When you begin to take interest for a specific domain, it is hard to think where the willingness of a deeper understanding can lead us. Smokey Mountain is the most famous of several garbage dumps in Metro Manila. And even though the government closed Smokey Mountain in the late 1990s, it remains a notorious symbol of poverty and urban misery.
Watch your step when you go to Baseco, located next to the outlet of the Pasig River. The Manila’s slum BASECO is one of the densest informal settlements in Manila. Its 18 kms of sand and seashells is probably the world’s biggest toilet. It is really difficult to know the number of residents of this district, but it is likely that it is now home to over 70,000 urban poor dwellers. It should be noted that in Metro Manila, 50% of the population lives in slums. That being said, according to the United Nations, about a quarter of the world’s urban population lives in slums and this figure is rising fast.
I am acutely aware that “slum tourism” sparks considerable debate around an uncomfortable moral dilemma. But should we simply keep our eyes shut? For my part, I went to visit a slum … and, I do not regret at all these four hours in BASECO slum.
The families of BASECO Slum occupy an area of about 30 hectares on the BASECO Baranguy district. In the last ten years, the district has suffered, in particular, natural disasters. Due to its proximity to Manila Bay, it is particularly vulnerable to river flooding and storm surges. The last “official’ censuses account approximately 70,000 inhabitants, and children make up a sizable population. Walking on its skinny, maze-like alleys, one realizes just how massive this community is.
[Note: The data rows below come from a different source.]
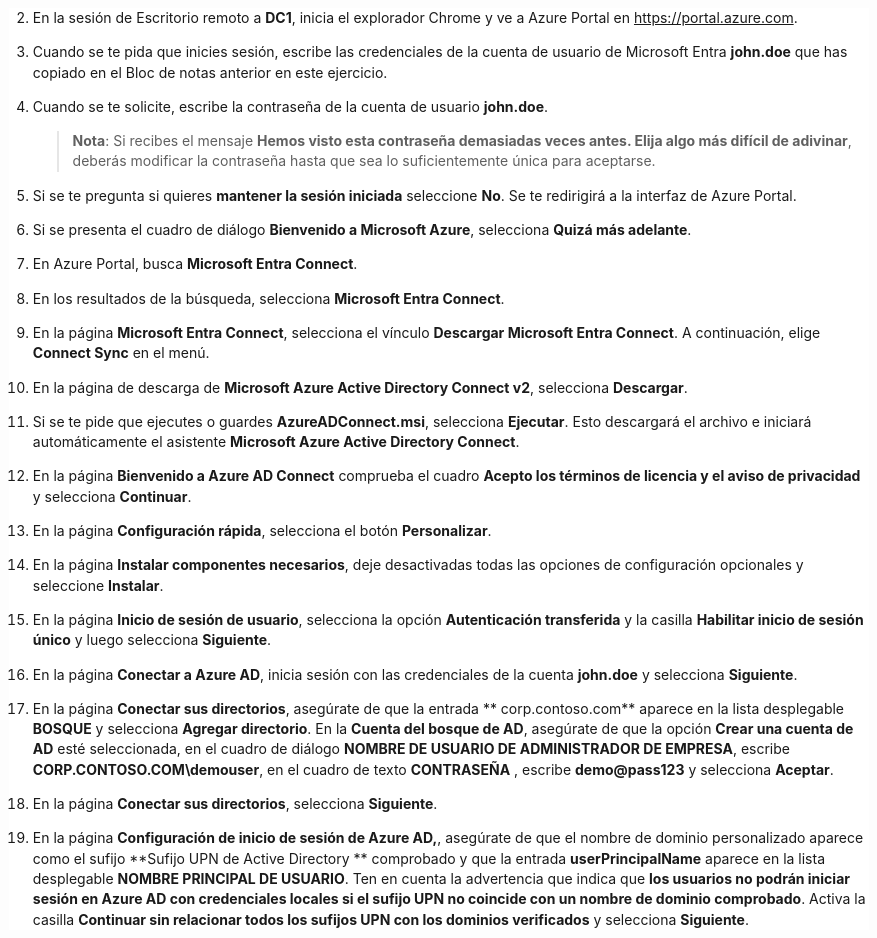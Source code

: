 2. En la sesión de Escritorio remoto a **DC1**, inicia el explorador Chrome y ve a Azure Portal en <https://portal.azure.com>.

3. Cuando se te pida que inicies sesión, escribe las credenciales de la cuenta de usuario de Microsoft Entra **john.doe** que has copiado en el Bloc de notas anterior en este ejercicio.

4. Cuando se te solicite, escribe la contraseña de la cuenta de usuario **john.doe**. 
  
    > **Nota**: Si recibes el mensaje **Hemos visto esta contraseña demasiadas veces antes. Elija algo más difícil de adivinar**, deberás modificar la contraseña hasta que sea lo suficientemente única para aceptarse.

5. Si se te pregunta si quieres **mantener la sesión iniciada** seleccione **No**. Se te redirigirá a la interfaz de Azure Portal. 

6. Si se presenta el cuadro de diálogo **Bienvenido a Microsoft Azure**, selecciona **Quizá más adelante**. 

7. En Azure Portal, busca **Microsoft Entra Connect**.

8. En los resultados de la búsqueda, selecciona **Microsoft Entra Connect**.

9.  En la página **Microsoft Entra Connect**, selecciona el vínculo **Descargar Microsoft Entra Connect**.  A continuación, elige **Connect Sync** en el menú.

10. En la página de descarga de **Microsoft Azure Active Directory Connect v2**, selecciona **Descargar**.

11. Si se te pide que ejecutes o guardes **AzureADConnect.msi**, selecciona **Ejecutar**. Esto descargará el archivo e iniciará automáticamente el asistente **Microsoft Azure Active Directory Connect**. 

12. En la página **Bienvenido a Azure AD Connect** comprueba el cuadro **Acepto los términos de licencia y el aviso de privacidad** y selecciona **Continuar**.

13. En la página **Configuración rápida**, selecciona el botón **Personalizar**.

14. En la página **Instalar componentes necesarios**, deje desactivadas todas las opciones de configuración opcionales y seleccione **Instalar**.

15. En la página **Inicio de sesión de usuario**, selecciona la opción **Autenticación transferida** y la casilla **Habilitar inicio de sesión único** y luego selecciona **Siguiente**.

16. En la página **Conectar a Azure AD**, inicia sesión con las credenciales de la cuenta **john.doe** y selecciona **Siguiente**.

17. En la página **Conectar sus directorios**, asegúrate de que la entrada ** corp.contoso.com** aparece en la lista desplegable **BOSQUE** y selecciona **Agregar directorio**. En la **Cuenta del bosque de AD**, asegúrate de que la opción **Crear una cuenta de AD** esté seleccionada, en el cuadro de diálogo **NOMBRE DE USUARIO DE ADMINISTRADOR DE EMPRESA**, escribe **CORP.CONTOSO.COM\\demouser**, en el cuadro de texto **CONTRASEÑA** , escribe **demo\@pass123** y selecciona **Aceptar**.


18. En la página **Conectar sus directorios**, selecciona **Siguiente**.

19. En la página **Configuración de inicio de sesión de Azure AD,**, asegúrate de que el nombre de dominio personalizado aparece como el sufijo **Sufijo UPN de Active Directory ** comprobado y que la entrada **userPrincipalName** aparece en la lista desplegable **NOMBRE PRINCIPAL DE USUARIO**. Ten en cuenta la advertencia que indica que **los usuarios no podrán iniciar sesión en Azure AD con credenciales locales si el sufijo UPN no coincide con un nombre de dominio comprobado**. Activa la casilla **Continuar sin relacionar todos los sufijos UPN con los dominios verificados** y selecciona **Siguiente**.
Inhabitants live in simple shanties or shelters, some of them in huts made of wood, iron, plastic or whatever they can find to build walls. Not all of them have doors or even any furniture inside. Most of the shanties have poor sanitation, no toilets, no water and no electricity, although apparently the government provides support for electricity and water (PHP 38 per kW – PHP 3,500 for the water connection and around PHP 10 per 15L container). Basically, these two items are brought into the area and then private distribution is done. Water is piped to homes or to distribution points. There are also restaurants, internet cafes (PHP 1 per 5 minutes), stores, two schools – primary and secondary school -, a basketball court, two chapels, a clinic and a police station. There are clean laundry drying everywhere. Sometimes ones can see TVs through cracks in people’s homes.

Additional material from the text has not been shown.